Esquecemos que o poder precisa ser fiscalizado. O filósofo francês Montesquieu, em Do Espírito das Leis (1748), tornou-se uma das grandes referências do pensamento político moderno ao defender limites e controles sobre o poder. A lição continua essencial: Não devemos depender da bondade presumida de quem governa. Nenhum candidato deveria ser considerado tão virtuoso que dispense fiscalização. Nenhum partido deveria ser considerado tão necessário que seus erros precisam ser escondidos. Nenhum líder deveria ser tão importante que a verdade precisa ser sacrificada para protegê-lo. A democracia saudável não é aquela que encontra políticos perfeitos. É aquela em que os cidadãos aprendem a desconfiar do poder,  inclusive do poder exercido por aqueles de quem gostam.

Aqui cabe a pergunta: Há esperança para a política brasileira? Sim. Apesar da baixa escolaridade, das dificuldades de interpretação, da desinformação e da brutal transformação da política em entretenimento, não existe condenação histórica. O cidadão pode aprender a votar melhor. E talvez o primeiro passo seja abandonar a ideia de que política é um assunto distante. Não é.

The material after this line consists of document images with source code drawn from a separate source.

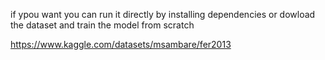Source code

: if ypou want you can run it directly by installing dependencies
or dowload the dataset and train the model from scratch

https://www.kaggle.com/datasets/msambare/fer2013
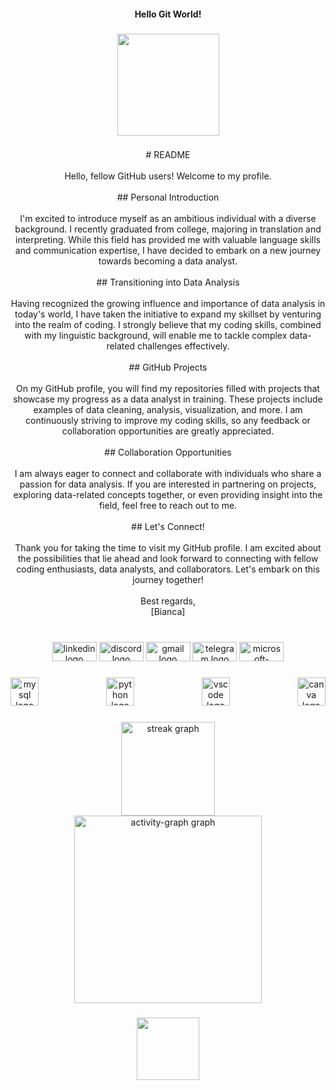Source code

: <h4 align="center">Hello Git World!</h4>

###

<div align="center">
  <img height="163" src="https://media.giphy.com/media/xT9IgG50Fb7Mi0prBC/giphy.gif"  />
</div>

###

<p align="center"># README<br><br>Hello, fellow GitHub users! Welcome to my profile.<br><br>## Personal Introduction<br><br>I'm excited to introduce myself as an ambitious individual with a diverse background. I recently graduated from college, majoring in translation and interpreting. While this field has provided me with valuable language skills and communication expertise, I have decided to embark on a new journey towards becoming a data analyst.<br><br>## Transitioning into Data Analysis<br><br>Having recognized the growing influence and importance of data analysis in today's world, I have taken the initiative to expand my skillset by venturing into the realm of coding. I strongly believe that my coding skills, combined with my linguistic background, will enable me to tackle complex data-related challenges effectively.<br><br>## GitHub Projects<br><br>On my GitHub profile, you will find my repositories filled with projects that showcase my progress as a data analyst in training. These projects include examples of data cleaning, analysis, visualization, and more. I am continuously striving to improve my coding skills, so any feedback or collaboration opportunities are greatly appreciated.<br><br>## Collaboration Opportunities<br><br>I am always eager to connect and collaborate with individuals who share a passion for data analysis. If you are interested in partnering on projects, exploring data-related concepts together, or even providing insight into the field, feel free to reach out to me.<br><br>## Let's Connect!<br><br>Thank you for taking the time to visit my GitHub profile. I am excited about the possibilities that lie ahead and look forward to connecting with fellow coding enthusiasts, data analysts, and collaborators. Let's embark on this journey together!<br><br>Best regards,<br>[Bianca]</p>

###

<br clear="both">

<div align="center">
  <img src="https://raw.githubusercontent.com/maurodesouza/profile-readme-generator/master/src/assets/icons/social/linkedin/default.svg" width="71" height="31" alt="linkedin logo"  />
  <img src="https://raw.githubusercontent.com/maurodesouza/profile-readme-generator/master/src/assets/icons/social/discord/default.svg" width="71" height="31" alt="discord logo"  />
  <img src="https://raw.githubusercontent.com/maurodesouza/profile-readme-generator/master/src/assets/icons/social/gmail/default.svg" width="71" height="31" alt="gmail logo"  />
  <img src="https://raw.githubusercontent.com/maurodesouza/profile-readme-generator/master/src/assets/icons/social/telegram/default.svg" width="71" height="31" alt="telegram logo"  />
  <img src="https://raw.githubusercontent.com/maurodesouza/profile-readme-generator/master/src/assets/icons/social/microsoft-outlook/default.svg" width="71" height="31" alt="microsoft-outlook logo"  />
</div>

###

<div align="center">
  <img src="https://cdn.jsdelivr.net/gh/devicons/devicon/icons/mysql/mysql-original.svg" height="45" alt="mysql logo"  />
  <img width="100" />
  <img src="https://cdn.jsdelivr.net/gh/devicons/devicon/icons/python/python-original.svg" height="45" alt="python logo"  />
  <img width="100" />
  <img src="https://cdn.jsdelivr.net/gh/devicons/devicon/icons/vscode/vscode-original.svg" height="45" alt="vscode logo"  />
  <img width="100" />
  <img src="https://cdn.jsdelivr.net/gh/devicons/devicon/icons/canva/canva-original.svg" height="45" alt="canva logo"  />
</div>

###

<div align="center">
  <img src="https://streak-stats.demolab.com?user=BiancaBalasca&locale=en&mode=daily&theme=dracula&hide_border=false&border_radius=5&order=3" height="150" alt="streak graph" /> <br>
  <img src="https://github-readme-activity-graph.vercel.app/graph?username=BiancaBalasca&radius=16&theme=react&area=true&order=5" height="300" alt="activity-graph graph"  />
</div>

###

<div align="center">
  <img height="100" src="https://media.giphy.com/media/m9eG1qVjvN56H0MXt8/giphy.gif"  />
</div>

###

A política decide quanto dinheiro haverá para saúde, educação e segurança. Decide prioridades, impostos, infraestrutura, universidades, transporte e serviços públicos. Quem diz “eu odeio política” frequentemente esquece que a política não precisa do seu interesse para continuar interferindo na sua vida. Não precisamos esperar que todos os brasileiros leiam tratados de filosofia política. Podemos começar com sete perguntas: Quem é esse candidato? O que ele já fez? O que realizou quando teve poder? Suas promessas são possíveis? Seu discurso combina com sua história? Quem ganha quando ele vence? E, talvez a mais importante: Eu votaria nele se não pertencesse ao meu lado político?

Temos que aprender que a eleição começa antes da urna. Do ponto de vista da consciência do voto é absurdo que a grande maioria dos brasileiros escolham em quem vão voltar uma semana antes ou só no dia da eleição. ETalvez os maus políticos não sejam apenas produzidos pela corrupção, pelos partidos ou pelo sistema. Talvez também sejam produzidos por uma cidadania que pesquisa pouco, exige pouco e perdoa demais quando o erro é cometido pelo próprio ídolo. O Brasil não precisa apenas de candidatos melhores. Precisa de eleitores mais difíceis de enganar. Que não sejam tão ingênuos. Porque, no fim, a pergunta mais importante de uma eleição talvez não seja: “Em quem você vai votar?” Mas: “O que você fez para descobrir se essa pessoa merece o poder que você está prestes a entregar?” E você? Pede o cartão de visita do político que pede seu voto? Qual a reputação que ele entrega? Pense nisso.